The output is a word-for-word repeat of the listing below, free of images.

# Data in this exercise:
* * * *
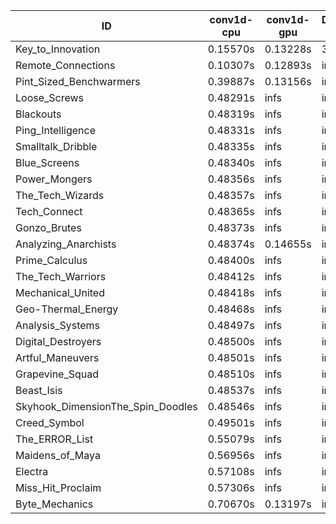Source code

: |ID|conv1d-cpu|conv1d-gpu|DWSPConv2D-gpu|gemm-gpu|avg|
|-|-|-|-|-|-|
|Key_to_Innovation|0.15570s|0.13228s|3.35554s|2.68961s|1.58329s|
|Remote_Connections|0.10307s|0.12893s|infs|4.83912s|infs|
|Pint_Sized_Benchwarmers|0.39887s|0.13156s|infs|4.65418s|infs|
|Loose_Screws|0.48291s|infs|infs|4.66538s|infs|
|Blackouts|0.48319s|infs|infs|4.65829s|infs|
|Ping_Intelligence|0.48331s|infs|infs|4.67612s|infs|
|Smalltalk_Dribble|0.48335s|infs|infs|4.64114s|infs|
|Blue_Screens|0.48340s|infs|infs|4.67968s|infs|
|Power_Mongers|0.48356s|infs|infs|4.66199s|infs|
|The_Tech_Wizards|0.48357s|infs|infs|4.69249s|infs|
|Tech_Connect|0.48365s|infs|infs|4.67606s|infs|
|Gonzo_Brutes|0.48373s|infs|infs|4.65564s|infs|
|Analyzing_Anarchists|0.48374s|0.14655s|infs|4.68014s|infs|
|Prime_Calculus|0.48400s|infs|infs|4.68225s|infs|
|The_Tech_Warriors|0.48412s|infs|infs|4.87192s|infs|
|Mechanical_United|0.48418s|infs|infs|4.69112s|infs|
|Geo-Thermal_Energy|0.48468s|infs|infs|4.66879s|infs|
|Analysis_Systems|0.48497s|infs|infs|4.66653s|infs|
|Digital_Destroyers|0.48500s|infs|infs|4.65270s|infs|
|Artful_Maneuvers|0.48501s|infs|infs|4.66811s|infs|
|Grapevine_Squad|0.48510s|infs|infs|4.66167s|infs|
|Beast_Isis|0.48537s|infs|infs|4.65036s|infs|
|Skyhook_DimensionThe_Spin_Doodles|0.48546s|infs|infs|4.67759s|infs|
|Creed_Symbol|0.49501s|infs|infs|4.61760s|infs|
|The_ERROR_List|0.55079s|infs|infs|4.67576s|infs|
|Maidens_of_Maya|0.56956s|infs|infs|4.65989s|infs|
|Electra|0.57108s|infs|infs|4.67169s|infs|
|Miss_Hit_Proclaim|0.57306s|infs|infs|4.64702s|infs|
|Byte_Mechanics|0.70670s|0.13197s|infs|4.65531s|infs|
* * * *
# Answer for the task:
Source code

: |ID|conv1d-cpu|conv1d-gpu|DWSPConv2D-gpu|gemm-gpu|avg|
|-|-|-|-|-|-|
|Key_to_Innovation|0.15570s|0.13228s|3.35554s|2.68961s|1.58329s|
|Remote_Connections|0.10307s|0.12893s|infs|4.83912s|infs|
|Pint_Sized_Benchwarmers|0.39887s|0.13156s|infs|4.65418s|infs|
|Loose_Screws|0.48291s|infs|infs|4.66538s|infs|
|Blackouts|0.48319s|infs|infs|4.65829s|infs|
|Ping_Intelligence|0.48331s|infs|infs|4.67612s|infs|
|Smalltalk_Dribble|0.48335s|infs|infs|4.64114s|infs|
|Blue_Screens|0.48340s|infs|infs|4.67968s|infs|
|Power_Mongers|0.48356s|infs|infs|4.66199s|infs|
|The_Tech_Wizards|0.48357s|infs|infs|4.69249s|infs|
|Tech_Connect|0.48365s|infs|infs|4.67606s|infs|
|Gonzo_Brutes|0.48373s|infs|infs|4.65564s|infs|
|Analyzing_Anarchists|0.48374s|0.14655s|infs|4.68014s|infs|
|Prime_Calculus|0.48400s|infs|infs|4.68225s|infs|
|The_Tech_Warriors|0.48412s|infs|infs|4.87192s|infs|
|Mechanical_United|0.48418s|infs|infs|4.69112s|infs|
|Geo-Thermal_Energy|0.48468s|infs|infs|4.66879s|infs|
|Analysis_Systems|0.48497s|infs|infs|4.66653s|infs|
|Digital_Destroyers|0.48500s|infs|infs|4.65270s|infs|
|Artful_Maneuvers|0.48501s|infs|infs|4.66811s|infs|
|Grapevine_Squad|0.48510s|infs|infs|4.66167s|infs|
|Beast_Isis|0.48537s|infs|infs|4.65036s|infs|
|Skyhook_DimensionThe_Spin_Doodles|0.48546s|infs|infs|4.67759s|infs|
|Creed_Symbol|0.49501s|infs|infs|4.61760s|infs|
|The_ERROR_List|0.55079s|infs|infs|4.67576s|infs|
|Maidens_of_Maya|0.56956s|infs|infs|4.65989s|infs|
|Electra|0.57108s|infs|infs|4.67169s|infs|
|Miss_Hit_Proclaim|0.57306s|infs|infs|4.64702s|infs|
|Byte_Mechanics|0.70670s|0.13197s|infs|4.65531s|infs|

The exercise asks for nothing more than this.